Eviter que l’implacable victoire de l’armée de Bakou ne se mue en épuration ethnique, un enjeu crucial. Aux Européens d’agir.

La fin d’un conflit de trente ans, mais à quel prix? L’offensive éclair de l’armée azerbaïdjanaise les 18 et 19 septembre, la reddition des forces de défense de l’enclave le lendemain, et l’impuissance de la communauté internationale ont poussé en quelques jours des milliers d’Arméniens du Haut-Karabakh, situé en territoire azerbaïdjanais, à fuir vers l’Arménie voisine.

Le 26 septembre, une semaine seulement après l’attaque, 13 350 personnes venues du Haut-Karabakh avaient déjà franchi la frontière, soit plus de 10% des 120 000 habitants du territoire. Le cessez-le-feu conclu entre des représentants du Karabakh et de l’Azerbaïdjan prévoit le retrait des unités et des militaires des forces armées d’Arménie, alors qu’Erevan assure qu’il n’y en a plus depuis août 2021, «la dissolution et le désarmement des formations armées de l’Armée de défense du Haut-Karabakh», et la tenue de négociations sur la garantie des droits et de la sécurité des habitants, objet d’une première réunion le 21 septembre. Elles ne devraient pas se conclure rapidement. En attendant, le passé de violence entre les deux populations n’incline pas les familles du Haut-Karabakh à rester dans leurs foyers.
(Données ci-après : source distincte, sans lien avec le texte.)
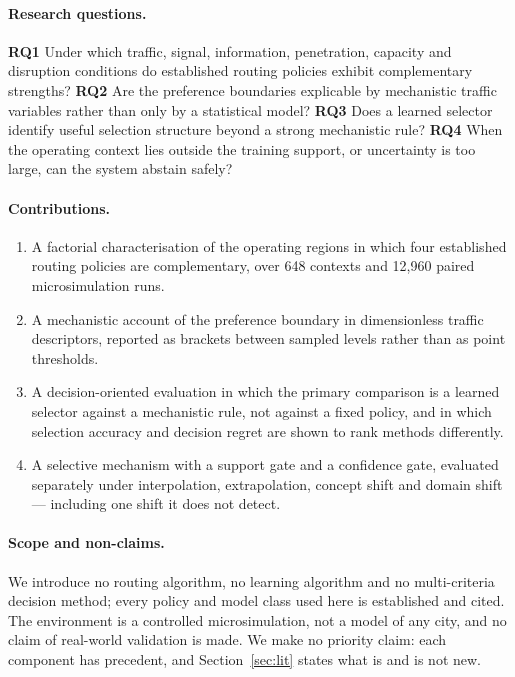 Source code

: \documentclass[runningheads]{llncs}
\begin{document}
\paragraph{Research questions.}
\textbf{RQ1} Under which traffic, signal, information, penetration, capacity and
disruption conditions do established routing policies exhibit complementary
strengths?
\textbf{RQ2} Are the preference boundaries explicable by mechanistic traffic
variables rather than only by a statistical model?
\textbf{RQ3} Does a learned selector identify useful selection structure beyond
a strong mechanistic rule?
\textbf{RQ4} When the operating context lies outside the training support, or
uncertainty is too large, can the system abstain safely?

\paragraph{Contributions.}
\begin{enumerate}
\item A factorial characterisation of the operating regions in which four
established routing policies are complementary, over 648 contexts
and 12{,}960 paired microsimulation runs.
\item A mechanistic account of the preference boundary in dimensionless traffic
descriptors, reported as brackets between sampled levels rather than as point
thresholds.
\item A decision-oriented evaluation in which the primary comparison is a
learned selector against a mechanistic rule, not against a fixed policy, and in
which selection accuracy and decision regret are shown to rank methods
differently.
\item A selective mechanism with a support gate and a confidence gate,
evaluated separately under interpolation, extrapolation, concept shift and
domain shift --- including one shift it does not detect.
\end{enumerate}

\paragraph{Scope and non-claims.}
We introduce no routing algorithm, no learning algorithm and no multi-criteria
decision method; every policy and model class used here is established and
cited. The environment is a controlled microsimulation, not a model of any
city, and no claim of real-world validation is made. We make no priority claim:
each component has precedent, and Section~\ref{sec:lit} states what is and is
not new.
\end{document}
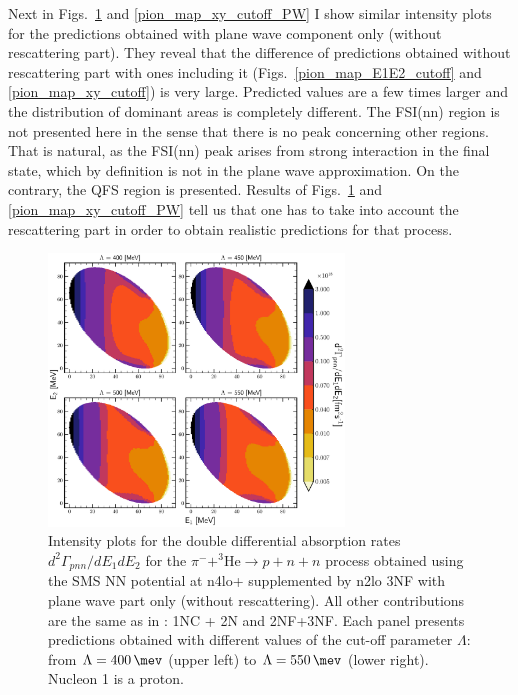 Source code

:     Next in Figs.~\ref{pion_map_E1E2_cutoff_PW} and \ref{pion_map_xy_cutoff_PW} 
    I show similar intensity plots for the predictions obtained with plane wave component only (without rescattering part).
    They reveal that
    the difference of predictions obtained without rescattering part with ones including it
    (Figs.~\ref{pion_map_E1E2_cutoff} and \ref{pion_map_xy_cutoff}) is very large. 
    Predicted values are a few times larger and the distribution of dominant areas is completely different.
    The FSI(nn) region is not presented here
    in the sense that there is no peak concerning other regions.
    That is natural, as the FSI(nn) peak arises from strong interaction in the final state,
    which by definition is not in the plane wave approximation.
    On the contrary, the QFS region is presented.
    Results of Figs.~\ref{pion_map_E1E2_cutoff_PW} and \ref{pion_map_xy_cutoff_PW}
    tell us that one has to take into account the rescattering part in order to obtain
    realistic predictions for that process.  

    \begin{figure}[h]
        \begin{center}
        \includegraphics[width=0.7\textwidth]{PlotData/PION/Dalitz_maps/figures/Dalitz_map_pnn_E1E2_cutofs_PWIAS.pdf}
        \end{center}
        \caption{Intensity plots for the double differential absorption rates
        $d^2 \Gamma_{pnn}/dE_1dE_2$ for the $\pi^- + ^3\text{He} \rightarrow p + n + n$
        process obtained using the SMS NN potential at \gls{n4lo+} supplemented by \gls{n2lo} 3NF
        with plane wave part only (without rescattering).
        All other contributions are the same as in : 1NC + 2N and 2NF+3NF.
        Each panel presents predictions obtained with different values of the cut-off parameter $\Lambda$:
        from $\Lambda=\SI{400}{\mev}$ (upper left) to $\Lambda=\SI{550}{\mev}$ (lower right). Nucleon 1 is a proton.}
        \label{pion_map_E1E2_cutoff_PW}
    \end{figure}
Il n’y a pas d’unité européenne, même s’il y a une affirmation européenne plus forte qu’elle ne l’était auparavant.

Les causes de l’exode

A lui seul, l’assaut de l’armée azerbaïdjanaise par plusieurs voies d’entrée de l’enclave aurait fait deux cents morts et quatre cents blessés, et détruit une part substantielle de l’armement des forces de défense du Haut-Karabakh. Ce coût humain et matériel, conjugué aux difficultés engendrées par les six mois de blocus consécutifs à la fermeture, par les Azerbaïdjanais, du corridor de Latchine reliant le territoire à l’Arménie, a précipité la reddition des assiégés. Privée de sa protection, effrayée par la perspective de l’occupation complète de l’enclave par l’armée ennemie, alertée par des premiers témoignages de destruction du patrimoine arménien (églises, croix en pierre…) et marquée par le souvenir des exactions des Azerbaïdjanais, la population du Haut-Karabakh est tentée par l’exil. Comment pourrait-il en être autrement?
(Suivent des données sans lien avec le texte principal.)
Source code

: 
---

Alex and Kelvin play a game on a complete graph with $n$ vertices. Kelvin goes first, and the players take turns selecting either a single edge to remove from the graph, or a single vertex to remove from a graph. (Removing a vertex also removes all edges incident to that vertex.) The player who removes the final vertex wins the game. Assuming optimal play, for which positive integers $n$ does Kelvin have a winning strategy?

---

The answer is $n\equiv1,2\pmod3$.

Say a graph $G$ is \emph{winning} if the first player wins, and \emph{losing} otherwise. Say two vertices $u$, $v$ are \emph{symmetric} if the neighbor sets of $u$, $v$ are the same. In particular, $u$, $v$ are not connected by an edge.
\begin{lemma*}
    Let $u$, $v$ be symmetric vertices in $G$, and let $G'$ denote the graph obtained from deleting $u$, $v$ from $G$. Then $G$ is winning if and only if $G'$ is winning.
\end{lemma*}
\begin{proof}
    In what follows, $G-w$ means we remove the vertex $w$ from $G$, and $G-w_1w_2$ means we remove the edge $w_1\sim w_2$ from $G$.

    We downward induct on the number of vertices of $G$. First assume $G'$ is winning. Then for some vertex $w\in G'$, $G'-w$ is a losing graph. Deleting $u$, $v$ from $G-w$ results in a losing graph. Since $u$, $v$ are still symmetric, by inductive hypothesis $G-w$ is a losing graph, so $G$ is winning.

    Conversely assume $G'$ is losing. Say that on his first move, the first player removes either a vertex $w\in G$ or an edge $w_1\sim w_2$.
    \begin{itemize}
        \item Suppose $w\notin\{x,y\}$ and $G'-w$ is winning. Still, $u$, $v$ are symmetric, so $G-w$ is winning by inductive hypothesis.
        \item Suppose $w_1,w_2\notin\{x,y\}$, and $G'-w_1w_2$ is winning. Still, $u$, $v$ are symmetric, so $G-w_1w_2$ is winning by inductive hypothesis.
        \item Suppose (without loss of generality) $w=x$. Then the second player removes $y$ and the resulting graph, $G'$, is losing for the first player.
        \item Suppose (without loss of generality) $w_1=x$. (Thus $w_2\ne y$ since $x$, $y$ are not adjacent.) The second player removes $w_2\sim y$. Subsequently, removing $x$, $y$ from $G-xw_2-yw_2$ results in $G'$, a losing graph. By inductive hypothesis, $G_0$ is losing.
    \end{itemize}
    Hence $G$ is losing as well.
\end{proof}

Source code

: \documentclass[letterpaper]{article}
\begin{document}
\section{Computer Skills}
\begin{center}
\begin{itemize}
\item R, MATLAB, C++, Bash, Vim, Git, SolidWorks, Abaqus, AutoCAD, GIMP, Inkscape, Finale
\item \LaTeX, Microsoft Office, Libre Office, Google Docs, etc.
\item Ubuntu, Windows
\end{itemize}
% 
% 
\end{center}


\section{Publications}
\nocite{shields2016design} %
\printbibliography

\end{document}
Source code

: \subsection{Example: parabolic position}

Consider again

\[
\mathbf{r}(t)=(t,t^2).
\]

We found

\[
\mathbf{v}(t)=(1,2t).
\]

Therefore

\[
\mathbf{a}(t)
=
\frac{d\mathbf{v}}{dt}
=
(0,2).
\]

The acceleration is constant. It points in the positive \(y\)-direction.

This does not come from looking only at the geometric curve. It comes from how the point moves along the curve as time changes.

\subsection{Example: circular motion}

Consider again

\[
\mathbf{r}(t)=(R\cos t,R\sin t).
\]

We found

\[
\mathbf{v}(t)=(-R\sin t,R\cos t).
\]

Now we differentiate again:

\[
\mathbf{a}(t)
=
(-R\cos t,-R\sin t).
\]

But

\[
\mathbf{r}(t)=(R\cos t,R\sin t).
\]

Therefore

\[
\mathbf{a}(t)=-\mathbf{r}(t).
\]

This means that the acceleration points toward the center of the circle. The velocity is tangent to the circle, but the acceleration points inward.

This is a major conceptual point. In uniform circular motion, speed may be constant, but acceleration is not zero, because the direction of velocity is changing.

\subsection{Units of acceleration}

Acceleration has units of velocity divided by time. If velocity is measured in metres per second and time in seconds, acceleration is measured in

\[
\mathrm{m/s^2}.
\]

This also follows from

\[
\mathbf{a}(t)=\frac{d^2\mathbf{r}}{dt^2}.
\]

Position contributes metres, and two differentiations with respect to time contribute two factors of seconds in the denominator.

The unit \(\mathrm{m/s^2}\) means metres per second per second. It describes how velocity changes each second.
Le président azerbaïdjanais Ilham Aliev a assuré, le 25 septembre, que les droits des habitants du Haut-Karabakh seraient garantis. Promesse louable mais faite lors d’un happening qui avait toutes les caractéristiques d’une démonstration de puissance, peu encline à rassurer les Arméniens: il se trouvait dans l’exclave azerbaïdjanaise du Nakhitchevan à l’ouest de l’Arménie en compagnie de son homologue turc Recep Tayyip Erdogan, son allié ô combien précieux lors de l’offensive de cette mi- septembre, et plus encore lors de la guerre menée du 27 septembre au 10 novembre 2020, qui a commencé à sceller le sort du Haut-Karabakh.
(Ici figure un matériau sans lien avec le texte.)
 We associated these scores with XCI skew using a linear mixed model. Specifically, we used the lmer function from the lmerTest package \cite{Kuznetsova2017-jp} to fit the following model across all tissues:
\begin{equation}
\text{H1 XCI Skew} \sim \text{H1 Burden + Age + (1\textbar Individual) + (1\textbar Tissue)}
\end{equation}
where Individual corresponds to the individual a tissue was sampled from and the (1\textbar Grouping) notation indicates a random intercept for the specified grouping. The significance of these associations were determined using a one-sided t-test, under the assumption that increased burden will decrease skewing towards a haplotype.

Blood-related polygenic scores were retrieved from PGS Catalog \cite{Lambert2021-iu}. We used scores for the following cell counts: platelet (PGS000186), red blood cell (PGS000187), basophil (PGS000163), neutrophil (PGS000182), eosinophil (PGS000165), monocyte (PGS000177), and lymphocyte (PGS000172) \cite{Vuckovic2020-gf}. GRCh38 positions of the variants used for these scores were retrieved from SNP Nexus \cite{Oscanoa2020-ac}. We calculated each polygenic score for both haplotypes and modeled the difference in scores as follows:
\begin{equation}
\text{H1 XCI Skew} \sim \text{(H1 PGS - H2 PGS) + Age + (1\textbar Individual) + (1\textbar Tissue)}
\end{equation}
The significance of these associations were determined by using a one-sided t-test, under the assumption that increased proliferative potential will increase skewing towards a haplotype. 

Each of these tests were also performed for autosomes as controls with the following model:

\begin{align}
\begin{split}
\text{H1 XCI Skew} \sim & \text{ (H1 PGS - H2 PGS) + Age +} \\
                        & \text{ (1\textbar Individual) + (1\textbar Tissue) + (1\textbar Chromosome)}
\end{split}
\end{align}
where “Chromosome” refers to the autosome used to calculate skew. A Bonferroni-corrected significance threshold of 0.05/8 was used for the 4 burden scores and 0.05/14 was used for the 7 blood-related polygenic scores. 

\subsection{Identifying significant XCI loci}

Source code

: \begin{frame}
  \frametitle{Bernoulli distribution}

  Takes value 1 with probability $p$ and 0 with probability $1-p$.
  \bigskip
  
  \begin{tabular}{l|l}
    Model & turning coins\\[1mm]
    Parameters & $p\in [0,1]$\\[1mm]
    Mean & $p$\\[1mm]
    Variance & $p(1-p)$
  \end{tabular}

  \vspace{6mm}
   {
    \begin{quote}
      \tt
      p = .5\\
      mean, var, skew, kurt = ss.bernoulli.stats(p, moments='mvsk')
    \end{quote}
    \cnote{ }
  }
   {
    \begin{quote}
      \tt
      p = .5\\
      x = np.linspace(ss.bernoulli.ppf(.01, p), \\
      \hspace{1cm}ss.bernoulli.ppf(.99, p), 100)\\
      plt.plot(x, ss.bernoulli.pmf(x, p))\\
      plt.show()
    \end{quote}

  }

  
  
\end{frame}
Clairement, seule une pression de la communauté internationale pourrait à la fois forcer l’Azerbaïdjan majoritairement musulman à respecter sa minorité chrétienne arménienne et procurer un minimum d’apaisement à celle-ci pour éventuellement renoncer à fuir. Ces garanties, l’Union européenne peut-elle contribuer à les forger?

L’Europe divisée

Guerre en Ukraine oblige, le désengagement de la Russie de la confrontation entre l’Arménie et l’Azerbaïdjan, que l’assaut azerbaïdjanais a spectaculairement mis en évidence puisqu’un contingent de deux mille soldats russes était censé assurer le statu quo au Haut-Karabakh après le cessez-le-feu de 2020, a ouvert une fenêtre d’opportunité à la diplomatie de l’Union européenne. «A partir de 2022, la Russie a été affaiblie. Par conséquent, l’Union européenne s’est investie davantage dans le dossier, confirme Michel Marian, historien et philosophe (lire page 49). Le problème est qu’elle est divisée. Une minorité de pays autour de la Hongrie de Viktor Orbán est ouvertement amie de la Turquie et de l’Azerbaïdjan. A l’autre bout du spectre, en raison de ses liens traditionnels avec les Arméniens, la France est, en paroles, nettement du côté de l’Arménie. Ce qui a bougé récemment, c’est que l’Allemagne d’Olaf Scholz est également extrêmement vigilante sur les exactions de l’Azerbaïdjan et ne se prive pas de le dire. Mais en face, vous avez Ursula von der Leyen, la présidente de la Commission européenne, qui a signé un accord gazier avec l’Azerbaïdjan en juillet 2022 (NDLR: prévoyant un doublement des approvisionnements en gaz d’ici à 2027). Il n’y a pas d’unité européenne sur la question, même s’il y a une affirmation européenne plus forte qu’elle ne l’était auparavant.»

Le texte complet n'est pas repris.